··· Provided material

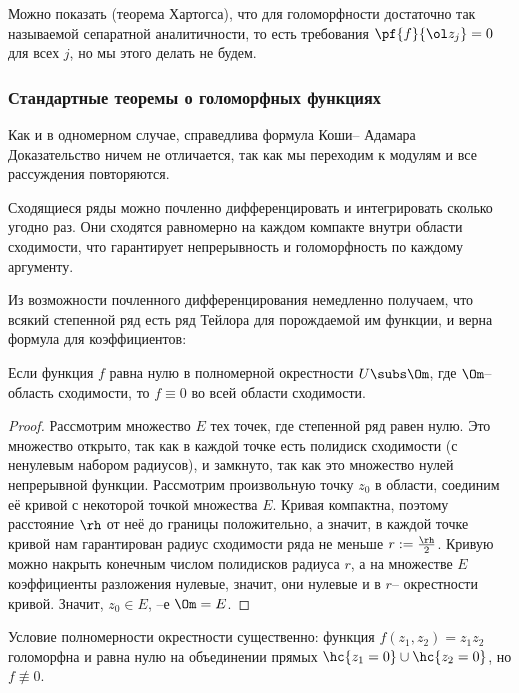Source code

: \documentclass[a4paper]{article}
\begin{document}
\begin{note}
Можно показать (теорема Хартогса), что для голоморфности достаточно так называемой сепаратной
аналитичности, то есть требования $\pf{f}{\ol z_j}=0$ для всех $j$, но мы этого делать не будем.
\end{note}

\subsubsection{Стандартные теоремы о голоморфных функциях}

Как и в одномерном случае, справедлива формула Коши-- Адамара
Доказательство ничем не отличается, так как мы переходим к модулям и все рассуждения повторяются.

Сходящиеся ряды можно почленно дифференцировать и интегрировать сколько угодно раз. Они сходятся
равномерно на каждом компакте внутри области сходимости, что гарантирует непрерывность и голоморфность по
каждому аргументу.

Из возможности почленного дифференцирования немедленно получаем, что всякий степенной ряд есть ряд Тейлора
для порождаемой им функции, и верна формула для коэффициентов:

\begin{theorem}[единственности]
Если функция $f$ равна нулю в полномерной окрестности $U\subs \Om$, где $\Om$-- область сходимости,
то $f\equiv0$ во всей области сходимости.
\end{theorem}
\begin{proof}
Рассмотрим множество $E$ тех точек, где степенной ряд равен нулю. Это множество открыто,
так как в каждой точке есть полидиск сходимости (с ненулевым набором радиусов), и замкнуто,
так как это множество нулей непрерывной функции. Рассмотрим произвольную точку $z_0$ в области, соединим её
кривой с некоторой точкой множества $E$. Кривая компактна, поэтому расстояние $\rh$ от неё до границы положительно,
а значит, в каждой точке кривой нам гарантирован радиус сходимости ряда не меньше $r := \frac\rh2$. Кривую
можно накрыть конечным числом полидисков радиуса $r$, а на множестве $E$ коэффициенты разложения нулевые, значит, они нулевые
и в $r$-- окрестности кривой. Значит, $z_0\in E$, --е $\Om=E$.
\end{proof}

\begin{note}
Условие полномерности окрестности существенно: функция $f(z_1,z_2)=z_1z_2$ голоморфна и равна
нулю на объединении прямых $\hc{z_1=0}\cup \hc{z_2=0}$, но $f\not\equiv0$.
\end{note}
\end{document}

······

Directions for this task » How many lines of the listing above carry the string "равна"? Report that number with no other text.

Solution for this task » 2